My thesis is simple: the market is re-pricing DLO from a thin, emerging-market fintech story into a more institutionally accessible growth name. Rising liquidity plus consecutive quarters of outsized TPV and gross-profit growth make a defined-entry trade attractive here. I recommend buying at $14.89 with a stop at $13.25 and a target at $17.50 over a mid-term horizon (45 trading days).

What dLocal does and why the market should care

dLocal is a cross-border payments processor that simplifies payments for merchants operating in emerging markets. Its platform routes local payment methods, manages collection and disbursement, and handles compliance across geographies where traditional rails are fragmented. The business is attractive because it plugs into two durable secular trends: globalization of e-commerce and the rapid digitization of payments in markets with low card penetration but high mobile adoption.

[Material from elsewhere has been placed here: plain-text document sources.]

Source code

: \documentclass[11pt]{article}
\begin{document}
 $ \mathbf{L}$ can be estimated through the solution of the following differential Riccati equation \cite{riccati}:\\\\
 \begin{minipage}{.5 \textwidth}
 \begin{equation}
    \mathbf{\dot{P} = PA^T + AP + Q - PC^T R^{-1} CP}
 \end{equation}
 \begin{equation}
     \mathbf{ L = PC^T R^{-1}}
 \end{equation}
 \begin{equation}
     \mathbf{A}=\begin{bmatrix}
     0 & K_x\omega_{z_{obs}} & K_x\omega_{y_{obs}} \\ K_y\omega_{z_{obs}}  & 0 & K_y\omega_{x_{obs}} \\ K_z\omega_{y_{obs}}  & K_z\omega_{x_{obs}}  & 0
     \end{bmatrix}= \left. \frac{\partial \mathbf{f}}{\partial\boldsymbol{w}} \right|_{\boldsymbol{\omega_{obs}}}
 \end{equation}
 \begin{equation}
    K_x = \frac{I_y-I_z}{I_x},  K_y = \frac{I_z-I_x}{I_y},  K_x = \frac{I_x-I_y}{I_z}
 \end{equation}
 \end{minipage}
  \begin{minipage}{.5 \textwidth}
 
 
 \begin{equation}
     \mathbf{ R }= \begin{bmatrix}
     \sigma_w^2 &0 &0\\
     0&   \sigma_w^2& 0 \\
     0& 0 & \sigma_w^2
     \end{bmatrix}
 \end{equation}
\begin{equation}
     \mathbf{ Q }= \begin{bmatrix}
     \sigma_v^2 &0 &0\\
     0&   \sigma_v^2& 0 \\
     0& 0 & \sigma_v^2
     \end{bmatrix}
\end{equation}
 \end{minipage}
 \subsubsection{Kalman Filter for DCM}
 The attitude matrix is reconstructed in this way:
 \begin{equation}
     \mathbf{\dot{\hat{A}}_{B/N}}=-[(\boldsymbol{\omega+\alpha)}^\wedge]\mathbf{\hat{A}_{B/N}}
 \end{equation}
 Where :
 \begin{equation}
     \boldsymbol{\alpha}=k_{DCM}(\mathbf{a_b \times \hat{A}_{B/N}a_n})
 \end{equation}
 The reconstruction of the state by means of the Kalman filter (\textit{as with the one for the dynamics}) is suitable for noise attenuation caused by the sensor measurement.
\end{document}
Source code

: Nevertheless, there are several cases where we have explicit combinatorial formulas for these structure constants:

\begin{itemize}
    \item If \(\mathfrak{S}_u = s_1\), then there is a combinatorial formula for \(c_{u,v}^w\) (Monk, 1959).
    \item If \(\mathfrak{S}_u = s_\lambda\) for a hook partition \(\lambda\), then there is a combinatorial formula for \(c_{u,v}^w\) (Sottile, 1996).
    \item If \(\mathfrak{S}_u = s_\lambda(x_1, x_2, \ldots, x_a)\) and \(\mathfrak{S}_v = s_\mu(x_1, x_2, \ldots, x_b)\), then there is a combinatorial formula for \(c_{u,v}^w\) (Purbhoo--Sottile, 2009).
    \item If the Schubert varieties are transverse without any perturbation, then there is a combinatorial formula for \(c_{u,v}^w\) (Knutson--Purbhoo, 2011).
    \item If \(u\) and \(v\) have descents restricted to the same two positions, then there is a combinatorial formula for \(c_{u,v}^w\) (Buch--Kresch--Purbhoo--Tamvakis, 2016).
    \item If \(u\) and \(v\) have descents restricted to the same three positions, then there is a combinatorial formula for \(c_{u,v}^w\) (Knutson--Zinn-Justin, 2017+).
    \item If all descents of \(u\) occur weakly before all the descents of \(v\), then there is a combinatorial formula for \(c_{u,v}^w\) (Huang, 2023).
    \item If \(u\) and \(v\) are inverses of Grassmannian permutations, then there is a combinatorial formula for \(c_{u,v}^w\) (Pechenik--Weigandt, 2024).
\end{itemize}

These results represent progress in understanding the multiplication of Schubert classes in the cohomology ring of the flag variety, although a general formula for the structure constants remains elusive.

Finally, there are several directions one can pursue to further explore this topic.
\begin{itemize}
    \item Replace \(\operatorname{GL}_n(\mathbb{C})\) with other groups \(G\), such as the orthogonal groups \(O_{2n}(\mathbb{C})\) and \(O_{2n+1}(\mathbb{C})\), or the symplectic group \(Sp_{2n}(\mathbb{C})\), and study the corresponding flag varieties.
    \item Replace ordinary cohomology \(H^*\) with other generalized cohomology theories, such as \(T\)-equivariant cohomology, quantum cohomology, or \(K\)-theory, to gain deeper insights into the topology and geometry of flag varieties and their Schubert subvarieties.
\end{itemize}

Investors should care because dLocal is showing scale: management reported TPV surpassing $14 billion for the first time in Q1 2026, representing roughly 73% year-over-year growth, and gross profit of $119 million (up 40% YoY) according to the company update on 06/05/2026. Those are not small numbers for a company focused on emerging markets, and they point to expanding merchant adoption and higher take-rates on processed volume.

Hard numbers that support the case

  • Current price: $14.89 with average volume (2-week) roughly 4.5 million shares — liquidity is meaningfully better than earlier in the year.
  • Market capitalization: $4.39 billion, giving investors a clear market-size signal for a profitable fintech with growth characteristics.
  • Profitability and valuation: trailing P/E is ~22.3 and P/B ~7.7, implying investors are paying for growth but not at hyper-premium multiples typical of frothy growth names.
  • Operational momentum: TPV > $14 billion in Q1 2026 (+73% YoY) and record gross profit of $119 million (+40% YoY), with six consecutive quarters of 50%+ YoY growth noted in the latest release.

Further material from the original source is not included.